Back at the barn, Cigar stood facing the back of his stall, as if he knew he had lost. Allen and Madeleine Paulson stopped by for a final visit before heading off to dinner, but Mott remained. For several minutes, he stared almost hypnotically into Cigar’s stall. When he spoke, his voice couldn’t hide the emotions that were obviously building up inside him. This was no time to be dwelling on defeats or having any regrets that Cigar’s career did not end in triumph. The only images Mott was seeing as he stared into the stall were of cheering crowds and magnificent victories.
“There’s nothing I can say about Cigar that can tell you how I feel about him and the whole experience,” Mott said in a quiet monotone voice. “There’s no reason that getting beat a short head would make me feel any differently about him. I’d be pretty damn greedy if I did or if I had any ill feelings about anything. When we decided to run him again this year I knew as a trainer that trying to have a repeat year was going to be a tough task come Breeders’ Cup time. He just lost that little step, that little turn of foot, and that’s been the difference. Before, he could have overcome having to go five-wide. Today, he just couldn’t…he couldn’t overcome it.”
Just then, 82-year-old Georgia Ridder, owner of the victorious Alphabet Soup, came over to Mott, who congratulated her.
She replied, “Congratulations on the greatest horse of many years. It was just our luck today.”
“Well, you had a good day and I’m happy for you,” Mott said. “I hope you have many many more.”

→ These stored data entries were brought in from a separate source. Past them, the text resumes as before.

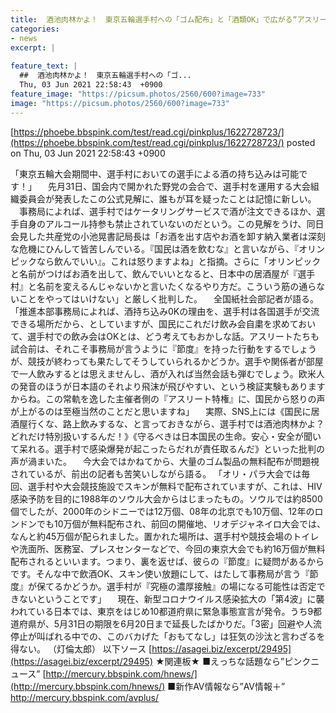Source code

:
 ```yaml
---
title:  酒池肉林かよ！　東京五輪選手村への「ゴム配布」と「酒類OK」で広がる“アスリート超濃厚接触”の可能性！ 	
categories:
- news
excerpt: |
  
feature_text: |
  ##  酒池肉林かよ！　東京五輪選手村への「ゴ...
  Thu, 03 Jun 2021 22:58:43  +0900
feature_image: "https://picsum.photos/2560/600?image=733"
image: "https://picsum.photos/2560/600?image=733"
---
```


[https://phoebe.bbspink.com/test/read.cgi/pinkplus/1622728723/](https://phoebe.bbspink.com/test/read.cgi/pinkplus/1622728723/)
posted on Thu, 03 Jun 2021 22:58:43  +0900

<!--more-->

「東京五輪大会期間中、選手村においての選手による酒の持ち込みは可能です！」 　先月31日、国会内で開かれた野党の会合で、選手村を運用する大会組織委員会が発表したこの公式見解に、誰もが耳を疑ったことは記憶に新しい。 　事務局によれば、選手村ではケータリングサービスで酒が注文できるほか、選手自身のアルコール持参も禁止されていないのだという。この見解をうけ、同日会見した共産党の小池晃書記局長は「お酒を出す店やお酒を卸す納入業者は深刻な危機にひんして皆苦しんでいる。『国民は酒を飲むな』と言いながら、『オリンピックなら飲んでいい』。これは怒りますよね」と指摘。さらに「オリンピックと名前がつけばお酒を出して、飲んでいいとなると、日本中の居酒屋が『選手村』と名前を変えるんじゃないかと言いたくなるやり方だ。こういう筋の通らないことをやってはいけない」と厳しく批判した。 　全国紙社会部記者が語る。 「推進本部事務局によれば、酒持ち込み0Kの理由を、選手村は各国選手が交流できる場所だから、としていますが、国民にこれだけ飲み会自粛を求めておいて、選手村での飲み会はOKとは、どう考えてもおかしな話。アスリートたちも試合前は、それこそ事務局が言うように『節度』を持った行動をするでしょうが、競技が終わっても果たしてそうしていられるかどうか。選手や関係者が部屋で一人飲みするとは思えませんし、酒が入れば当然会話も弾むでしょう。欧米人の発音のほうが日本語のそれより飛沫が飛びやすい、という検証実験もありますからね。この常軌を逸した主催者側の『アスリート特権』に、国民から怒りの声が上がるのは至極当然のことだと思いますね」 　実際、SNS上には《国民に居酒屋行くな、路上飲みするな、と言っておきながら、選手村では酒池肉林かよ？どれだけ特別扱いするんだ！》《守るべきは日本国民の生命。安心・安全が聞いて呆れる。選手村で感染爆発が起こったらだれが責任取るんだ》といった批判の声が渦まいた。 　今大会ではかねてから、大量のゴム製品の無料配布が問題視されているが、前出の記者も苦笑いしながら語る。 「オリ・パラ大会では毎回、選手村や大会競技施設でスキンが無料で配布されていますが、これは、HIV感染予防を目的に1988年のソウル大会からはじまったもの。ソウルでは約8500個でしたが、2000年のシドニーでは12万個、08年の北京でも10万個、12年のロンドンでも10万個が無料配布され、前回の開催地、リオデジャネイロ大会では、なんと約45万個が配られました。置かれた場所は、選手村や競技会場のトイレや洗面所、医務室、プレスセンターなどで、今回の東京大会でも約16万個が無料配布されるといいます。つまり、裏を返せば、彼らの『節度』に疑問があるからです。そんな中で飲酒OK、スキン使い放題にして、はたして事務局が言う『節度』が保てるかどうか。選手村が『究極の濃厚接触』の場になる可能性は否定できないということです」 　現在、新型コロナウイルス感染拡大の「第4波」に襲われている日本では、東京をはじめ10都道府県に緊急事態宣言が発令。うち9都道府県が、5月31日の期限を6月20日まで延長したばかりだ。「3密」回避や人流停止が叫ばれる中での、このバカげた「おもてなし」は狂気の沙汰と言わざるを得ない。 （灯倫太郎） 以下ソース [https://asagei.biz/excerpt/29495](https://asagei.biz/excerpt/29495) ★関連板★ ■えっちな話題なら”ピンクニュース” [http://mercury.bbspink.com/hnews/](http://mercury.bbspink.com/hnews/) ■新作AV情報なら”AV情報＋” http://mercury.bbspink.com/avplus/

So ended the remarkable career of Cigar. In “For Whom the Bell Tolls,” Ernest Hemingway wrote: “But did thee feel the earth move?”
Cigar’s greatness was felt as much as it was seen. Just ask anyone who was there when Cigar rocked the grandstands at Arlington Park, Suffolk Downs, and Belmont Park. Just ask anyone who was there when Cigar made the sands of Dubai shake. Just ask anyone who was there when Cigar jolted the hallowed walls of Madison Square Garden.
Although Cigar’s accomplishments and statistics speak of greatness, they are just one aspect of his legacy. He took the torch passed to him by Holy Bull and made thousands of new racing fans around the world. He made believers out of skeptics. He made poets and artists out of 7-year-olds and 70-year-olds. He made people cheer and he made people cry.
But most of all, he made the earth move.